第三百五十話
はて…今、この爺の噂でもしている人が居るのでしょうかな…。
いやいや、こんなしがない執事の噂をする者など居てたまりますか!
よしよし、今日もこのボア殿の毛並みは最高ですぞ!!!
些か興奮していらっしゃる様に思えるのはあちらに待機させている希少種の雌達が原因でしょうかな…。
「いやぁ、実に美味そうな肉質…。 三賢者様方の入手ルート…恐るべし…」
「ブ、ブモッブモッ!」
「一部の雌は子供を差し出す代わりに自分を生かせと言っている様ですなぁ…これでも世の理と言う奴…」
勢いよくボアは駆けて行く。 雌と交尾する為に。
あの勢いで突進されて潰れない事が凄い。
多分三賢者や、大罪達であったとしてもあれにあたれば吹き飛ぶはずだ。 吹き飛ばない例外なんておよそ一人しか存在しないはずだ。
無防備な状態なら…。 まぁ、考えても無駄であることは分かっている。
「キング~おるか~」
「居ますぞ」
「おぉ、こんなところにおったか。 ちょっとこれを見てくれ」
賢者マーリン殿は爺と二人の時はフランクなので気楽でよい。
「どれどれ…。 ほう、始祖と来ましたか! 流石ですな! って始祖ぉぉぉぉ!?!?」
「そうなるじゃろうて、コウモリがこっちに先に持ってきたんじゃ。 いやぁ、流石に賢者であっても腰が抜けるかと思ったわい。 身体強化で耐えたがの!」
何を言っているんだこの御仁は。
始祖と言えばたった一体でも爺らヴァンパイアが束になって掛かっても叶わん強力な存在それを易々と…。

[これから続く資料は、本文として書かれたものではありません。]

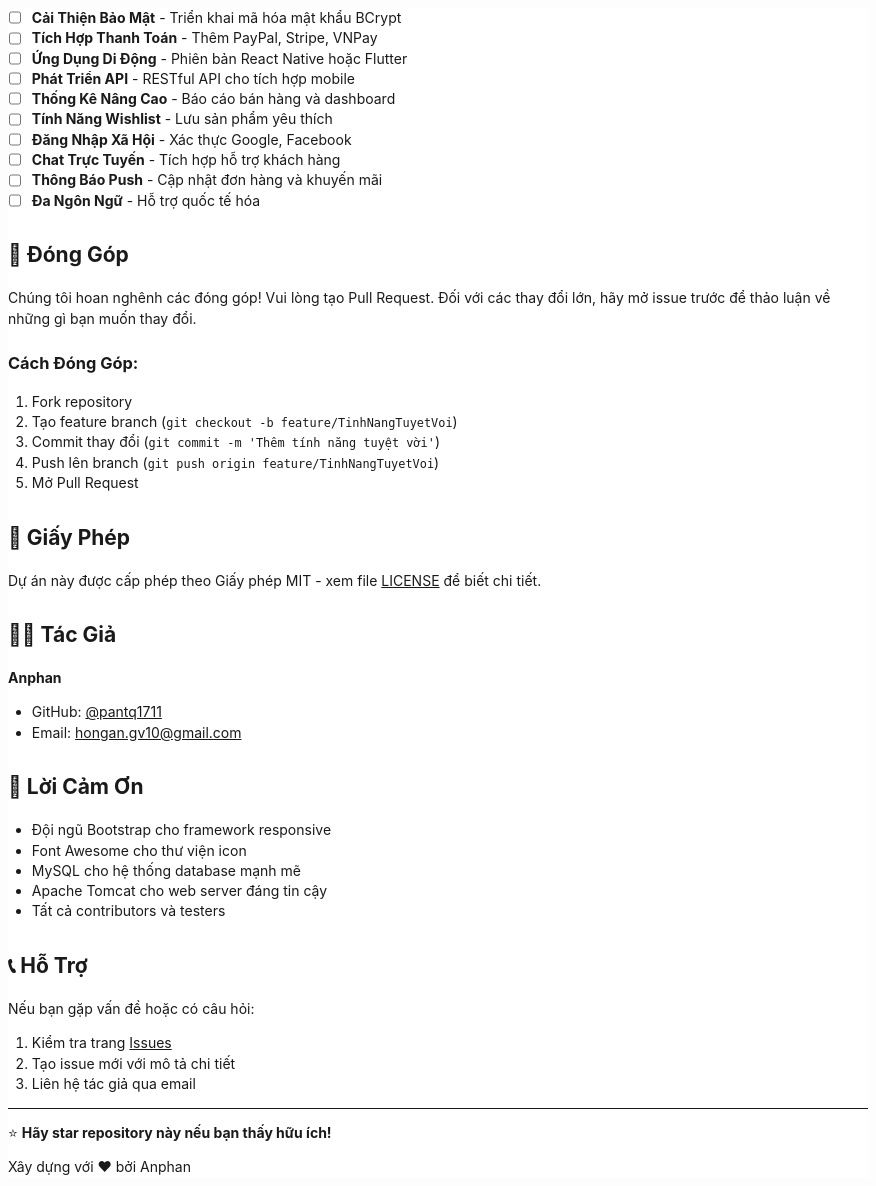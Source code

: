 - [ ] **Cải Thiện Bảo Mật** - Triển khai mã hóa mật khẩu BCrypt
- [ ] **Tích Hợp Thanh Toán** - Thêm PayPal, Stripe, VNPay
- [ ] **Ứng Dụng Di Động** - Phiên bản React Native hoặc Flutter
- [ ] **Phát Triển API** - RESTful API cho tích hợp mobile
- [ ] **Thống Kê Nâng Cao** - Báo cáo bán hàng và dashboard
- [ ] **Tính Năng Wishlist** - Lưu sản phẩm yêu thích
- [ ] **Đăng Nhập Xã Hội** - Xác thực Google, Facebook
- [ ] **Chat Trực Tuyến** - Tích hợp hỗ trợ khách hàng
- [ ] **Thông Báo Push** - Cập nhật đơn hàng và khuyến mãi
- [ ] **Đa Ngôn Ngữ** - Hỗ trợ quốc tế hóa

## 🤝 Đóng Góp

Chúng tôi hoan nghênh các đóng góp! Vui lòng tạo Pull Request. Đối với các thay đổi lớn, hãy mở issue trước để thảo luận về những gì bạn muốn thay đổi.

### Cách Đóng Góp:
1. Fork repository
2. Tạo feature branch (`git checkout -b feature/TinhNangTuyetVoi`)
3. Commit thay đổi (`git commit -m 'Thêm tính năng tuyệt vời'`)
4. Push lên branch (`git push origin feature/TinhNangTuyetVoi`)
5. Mở Pull Request

## 📄 Giấy Phép

Dự án này được cấp phép theo Giấy phép MIT - xem file [LICENSE](LICENSE) để biết chi tiết.

## 👨‍💻 Tác Giả

**Anphan**
- GitHub: [@pantq1711](https://github.com/pantq1711)
- Email: hongan.gv10@gmail.com

## 🙏 Lời Cảm Ơn

- Đội ngũ Bootstrap cho framework responsive
- Font Awesome cho thư viện icon
- MySQL cho hệ thống database mạnh mẽ
- Apache Tomcat cho web server đáng tin cậy
- Tất cả contributors và testers

## 📞 Hỗ Trợ

Nếu bạn gặp vấn đề hoặc có câu hỏi:

1. Kiểm tra trang [Issues](https://github.com/pantq1711/fashion-ecommerce/issues)
2. Tạo issue mới với mô tả chi tiết
3. Liên hệ tác giả qua email

---

⭐ **Hãy star repository này nếu bạn thấy hữu ích!**

Xây dựng với ❤️ bởi Anphan
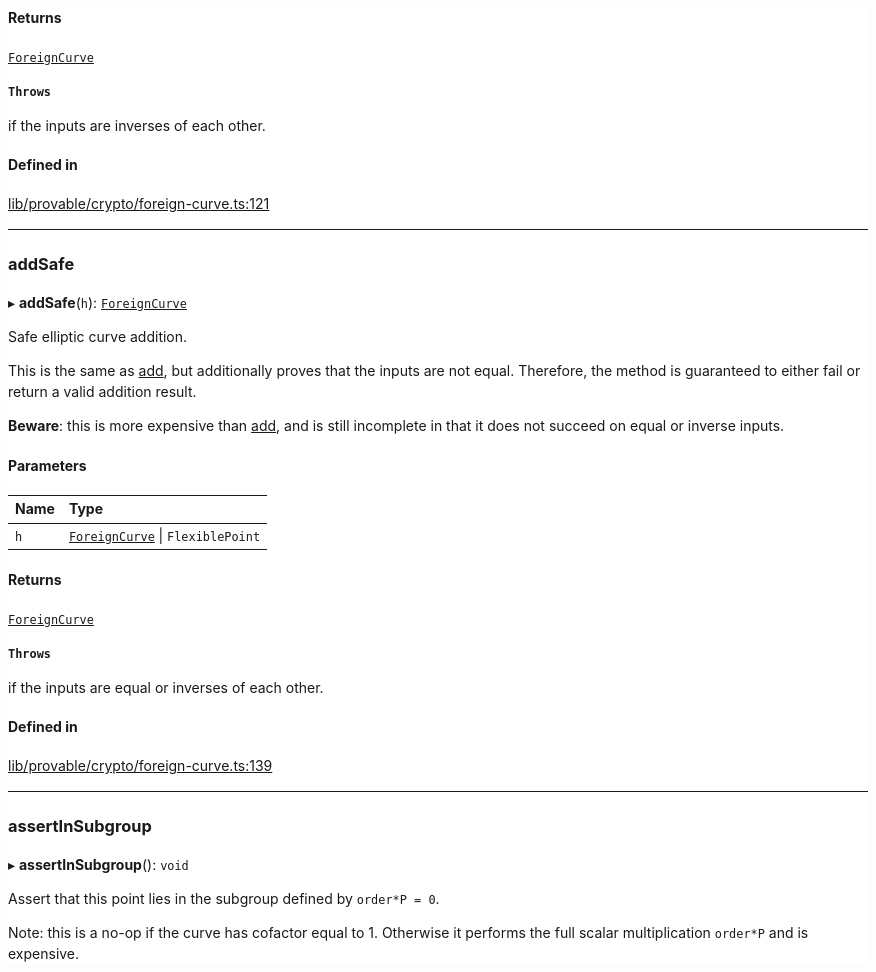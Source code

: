 #### Returns

[`ForeignCurve`](ForeignCurve.md)

**`Throws`**

if the inputs are inverses of each other.

#### Defined in

[lib/provable/crypto/foreign-curve.ts:121](https://github.com/o1-labs/o1js/blob/6731ad3/src/lib/provable/crypto/foreign-curve.ts#L121)

___

### addSafe

▸ **addSafe**(`h`): [`ForeignCurve`](ForeignCurve.md)

Safe elliptic curve addition.

This is the same as [add](ForeignCurve.md#add), but additionally proves that the inputs are not equal.
Therefore, the method is guaranteed to either fail or return a valid addition result.

**Beware**: this is more expensive than [add](ForeignCurve.md#add), and is still incomplete in that
it does not succeed on equal or inverse inputs.

#### Parameters

| Name | Type |
| :------ | :------ |
| `h` | [`ForeignCurve`](ForeignCurve.md) \| `FlexiblePoint` |

#### Returns

[`ForeignCurve`](ForeignCurve.md)

**`Throws`**

if the inputs are equal or inverses of each other.

#### Defined in

[lib/provable/crypto/foreign-curve.ts:139](https://github.com/o1-labs/o1js/blob/6731ad3/src/lib/provable/crypto/foreign-curve.ts#L139)

___

### assertInSubgroup

▸ **assertInSubgroup**(): `void`

Assert that this point lies in the subgroup defined by `order*P = 0`.

Note: this is a no-op if the curve has cofactor equal to 1. Otherwise
it performs the full scalar multiplication `order*P` and is expensive.
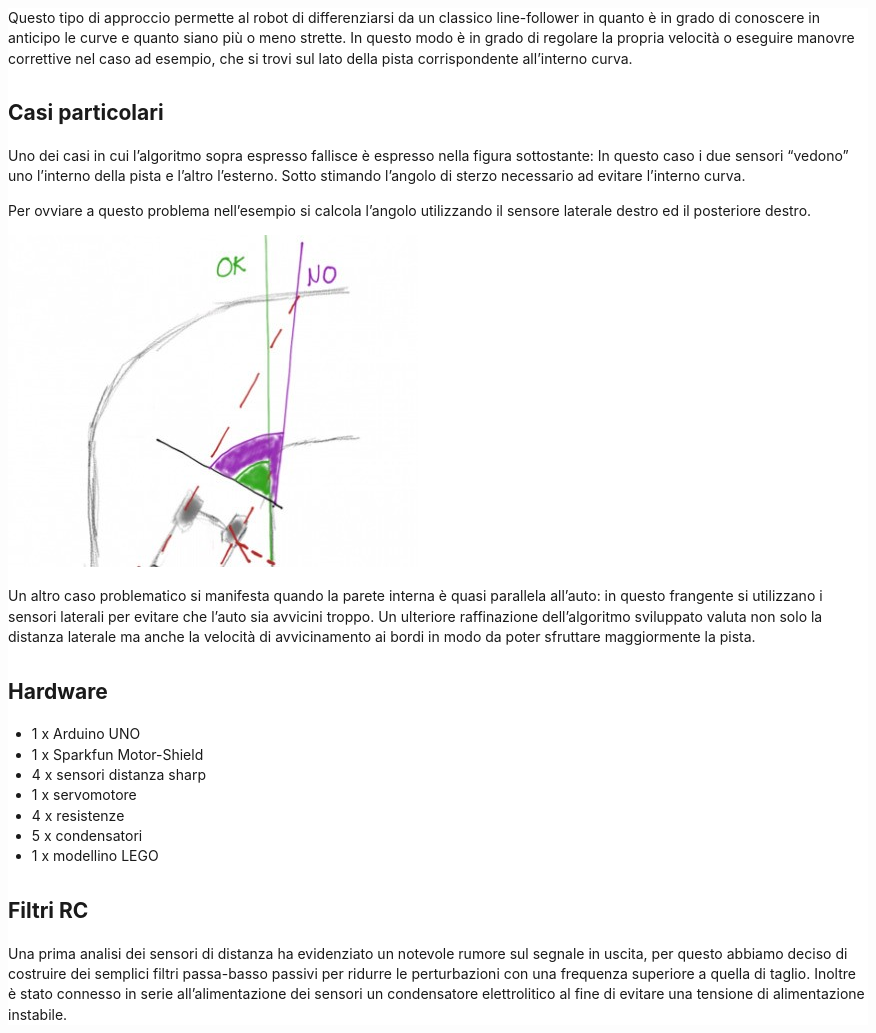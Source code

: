 Questo tipo di approccio permette al robot di differenziarsi da un classico line-follower in quanto è in grado di conoscere in anticipo le curve e quanto siano più o meno strette. In questo modo è in grado di regolare la propria velocità o eseguire manovre correttive nel caso ad esempio, che si trovi sul lato della pista corrispondente all’interno curva.

## Casi particolari

Uno dei casi in cui l’algoritmo sopra espresso fallisce è espresso nella figura sottostante: In questo caso i due sensori “vedono” uno l’interno della pista e l’altro l’esterno. Sotto stimando l’angolo di sterzo necessario ad evitare l’interno curva.

Per ovviare a questo problema nell’esempio si calcola l’angolo utilizzando il sensore laterale destro ed il posteriore destro.

![Funzionamento interno curva](/img/ardualpha2.jpg)

Un altro caso problematico si manifesta quando la parete interna è quasi parallela all’auto: in questo frangente si utilizzano i sensori laterali per evitare che l’auto sia avvicini troppo. Un ulteriore raffinazione dell’algoritmo sviluppato valuta non solo la distanza laterale ma anche la velocità di avvicinamento ai bordi in modo da poter sfruttare maggiormente la pista.

## Hardware

* 1 x Arduino UNO
* 1 x Sparkfun Motor-Shield
* 4 x sensori distanza sharp
* 1 x servomotore
* 4 x resistenze
* 5 x condensatori
* 1 x modellino LEGO

## Filtri RC

Una prima analisi dei sensori di distanza ha evidenziato un notevole rumore sul segnale in uscita, per questo abbiamo deciso di costruire dei semplici filtri passa-basso passivi per ridurre le perturbazioni con una frequenza superiore a quella di taglio. Inoltre è stato connesso in serie all’alimentazione dei sensori un condensatore elettrolitico al fine di evitare una tensione di alimentazione instabile.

「しかし、なに、それだけでは終わりそうではなさそうなのが実に面白いのう」
この人の言いたい事は分かる。 誰もが見た事の無い地平の彼方。
神々すら知らないと言ったその先。
そこに何があるのだろうか。 それを最初に見付けるのはテイル様しか考えられない。
彼ならばこの世界すらも飛び越えてどこまでもどこでも…。
いや、何よりも大事な事を忘れていた。
お坊ちゃまの血を頂いた事が無いのでいつか頂こう。 きっと美味なはずだ。
「お取込み中のとこ悪いねんけどなぁ…もういっちょ手紙来てんねん…」
「「はぁ!?」」
不覚にも賢者マーリン殿と同じリアクションを取ってしまった。
「色々ツッコミたいが獣王の座にも着いて、蛇の国すらも味方に…。 このままだと蛇の国の王の座も譲られるのじゃなかろうな?」
「「ありえる…」」
「もし、始祖と子を為したら…新たな新種のヴァンパイアが生まれますぞ。 神と始祖のハーフ…」
「そうなったら世も末じゃよ」
「そうならん事だけとりあえず祈っとこや! 神様~神様~頼むで~」
「賢者様方、キング? 神様に祈る前に私達に報告する事がありませんか?」
その時、執務室が氷漬けになった。